Pete the machine does a thing called an MBL where the standard patch is generated every 2 hrs and read by inbuilt densitometer then checked against a known standard (that edge says doesn't exist) for calibration.
Here is how to balance an Agfa DLab to Fuji chemistry, you can see some of the objective aims and MBL and PBL tests in this PDF
How to Balance the Agfa Dlab for Fuji paper
Something Tilburg sent as a guide to engineers after Agfa went bust-I don't think it was for consumer consumption–you seemed interested though.

Current machines don't see a difference between negative film types, but back in the day each film type had a channel that needed to be set up by the technical staff with LAD references called 'bulls eyes' you set a master channel for a given paper and each film type was set as a subset of that to give good colour across different films.
When I printed a Kodak Vr100 it had to be set on Channel 11 Vr 200 was Channel 12 VR400 channel 13, Fuji HR 100 was Channel 21, HR 200 channel 22 etc all had to be set up with LAD on a weekly basis-now all automated by the new machines.

BTW I'm NOT arguing that people can't modify the standard rendering-obviously they can and I've got to know many customers preference over the years, subjectivity and objectivity sit side by side in many photo engineer tests.

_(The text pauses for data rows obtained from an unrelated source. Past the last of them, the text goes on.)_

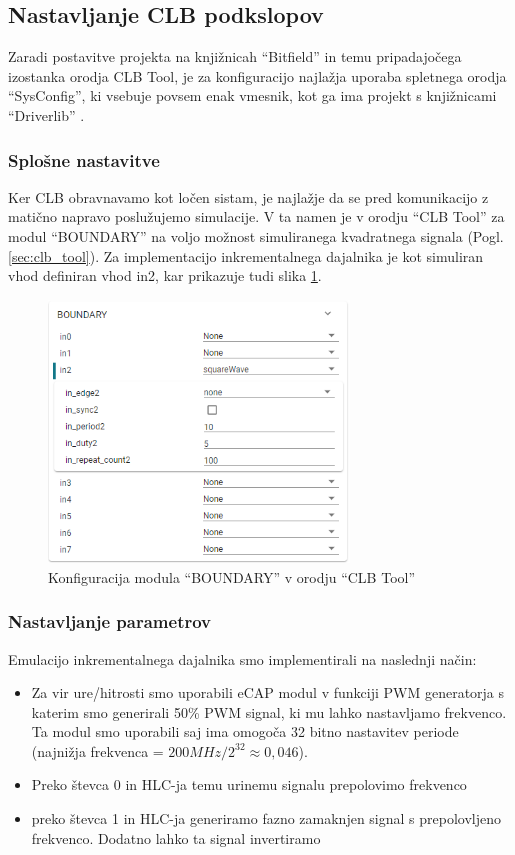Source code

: \documentclass[a4paper]{article}
\begin{document}
\subsection{Nastavljanje CLB podkslopov}\label{sec:nastavitve_podsklopov}
Zaradi postavitve projekta na knjižnicah ``Bitfield'' in temu pripadajočega izostanka orodja CLB Tool, je za konfiguracijo najlažja uporaba spletnega orodja ``SysConfig'', ki vsebuje povsem enak vmesnik, kot ga ima projekt s knjižnicami ``Driverlib'' \cite{sysconfig}.

\subsubsection{Splošne nastavitve}
Ker CLB obravnavamo kot ločen sistam, je najlažje da se pred komunikacijo z matično napravo poslužujemo simulacije. V ta namen je v orodju ``CLB Tool'' za modul ``BOUNDARY'' na voljo možnost simuliranega kvadratnega signala (Pogl. \ref{sec:clb_tool}). Za implementacijo inkrementalnega dajalnika je kot simuliran vhod definiran vhod in2, kar prikazuje tudi slika \ref{fig:clbtool_boundary}.

\begin{figure}[htb]
    \centerline{\includegraphics[width=8cm]{clbtool_boundary}}
    \caption{Konfiguracija modula ``BOUNDARY'' v orodju ``CLB Tool''}
    \label{fig:clbtool_boundary} 
\end{figure} 

\subsubsection{Nastavljanje parametrov}\label{sec:nastavljanje_clb}
Emulacijo inkrementalnega dajalnika smo implementirali na naslednji način:
\begin{itemize}
    \item Za vir ure/hitrosti smo uporabili eCAP modul v funkciji PWM generatorja s katerim smo generirali 50\% PWM signal, ki mu lahko nastavljamo frekvenco. Ta modul smo uporabili saj ima omogoča 32 bitno nastavitev periode (najnižja frekvenca = $200MHz/2^{32} \approx 0,046$).
    \item Preko števca 0 in HLC-ja temu urinemu signalu prepolovimo frekvenco
    \item preko števca 1 in HLC-ja generiramo fazno zamaknjen signal s prepolovljeno frekvenco. Dodatno lahko ta signal invertiramo
\end{itemize}
\end{document}
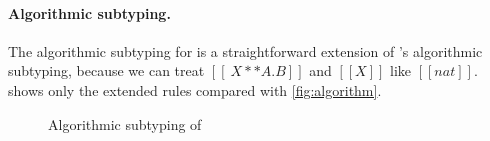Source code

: \paragraph{Algorithmic subtyping.}

The algorithmic subtyping for \fnamee is a straightforward extension of \namee's
algorithmic subtyping, because we can treat $[[ \ X ** A . B ]]$ and $[[X]]$
like $[[nat]]$.  shows only the extended rules compared
with \cref{fig:algorithm}.

\begin{figure}
  \centering
  \caption{Algorithmic subtyping of \fnamee}
  \label{fig:algo:sub:fi}
\end{figure}

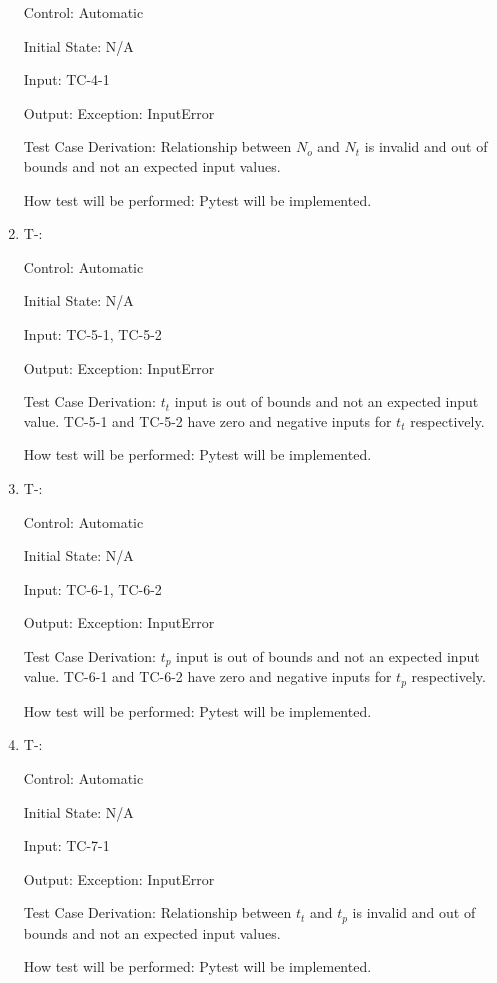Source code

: \documentclass[12pt, titlepage]{article}
\newcounter{tinnum} %
\begin{document}
\begin{enumerate}
Control: Automatic
					
Initial State: N/A
					
Input: TC-4-1
					
Output: Exception: InputError

Test Case Derivation: Relationship between $N_o$ and $N_{t}$ is invalid and out 
of bounds and not an expected input values.

How test will be performed: Pytest will be implemented.


\item{T-}\thetinnum\label{T-5}:

Control: Automatic
					
Initial State: N/A
					
Input: TC-5-1, TC-5-2
					
Output: Exception: InputError

Test Case Derivation: $t_{t}$ input is out of bounds and not an expected input 
value. TC-5-1 and TC-5-2 have zero and negative inputs for $t_{t}$ respectively. 

How test will be performed: Pytest will be implemented.


\item{T-}\thetinnum\label{T-6}:

Control: Automatic
					
Initial State: N/A
					
Input: TC-6-1, TC-6-2
					
Output: Exception: InputError

Test Case Derivation: $t_{p}$ input is out of bounds and not an expected input 
value. TC-6-1 and TC-6-2 have zero and negative inputs for $t_{p}$ respectively. 

How test will be performed: Pytest will be implemented.


\item{T-}\thetinnum\label{T-7}:

Control: Automatic
					
Initial State: N/A
					
Input: TC-7-1
					
Output: Exception: InputError

Test Case Derivation: Relationship between $t_t$ and $t_{p}$ is invalid and out 
of bounds and not an expected input values.

How test will be performed: Pytest will be implemented.
 

\end{enumerate}
\end{document}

What Edge is arguing is there is NO standard rendering for colour negative materials that it is ALL down to subjective and that the standards DON'T exist.
Well here is the game set and match:
154496002.jpg


No sensible person could claim no objective standard exists if they look at that standard, I think edge is one of those people who needs to see to learn-rather than use science or maths.
 
Are you listening?!?!?! Of course there is a standard: an ARBITRARY, manufacturer designed standard, as valid as any other because it has no basis in physical reality beyond what the manufacturer WANTS!
 
Pete the machine does a thing called an MBL where the standard patch is read and used for calibration.
BTW I'm NOT arguing that people can't modify the standard rendering-obviously they can and I've got to know many customers preference over the years, subjectivity and objectivity sit side by side in many photo engineer tests.

What Edge is arguing is there is NO standard rendering for colour negative materials that it is ALL down to subjective and that the standards DON'T exist.
Well here is the game set and match:
154496002.jpg


No sensible person could claim no objective standard exists, if they look at that standard, I think edge is one of those people who needs to see to learn-rather than use science or maths.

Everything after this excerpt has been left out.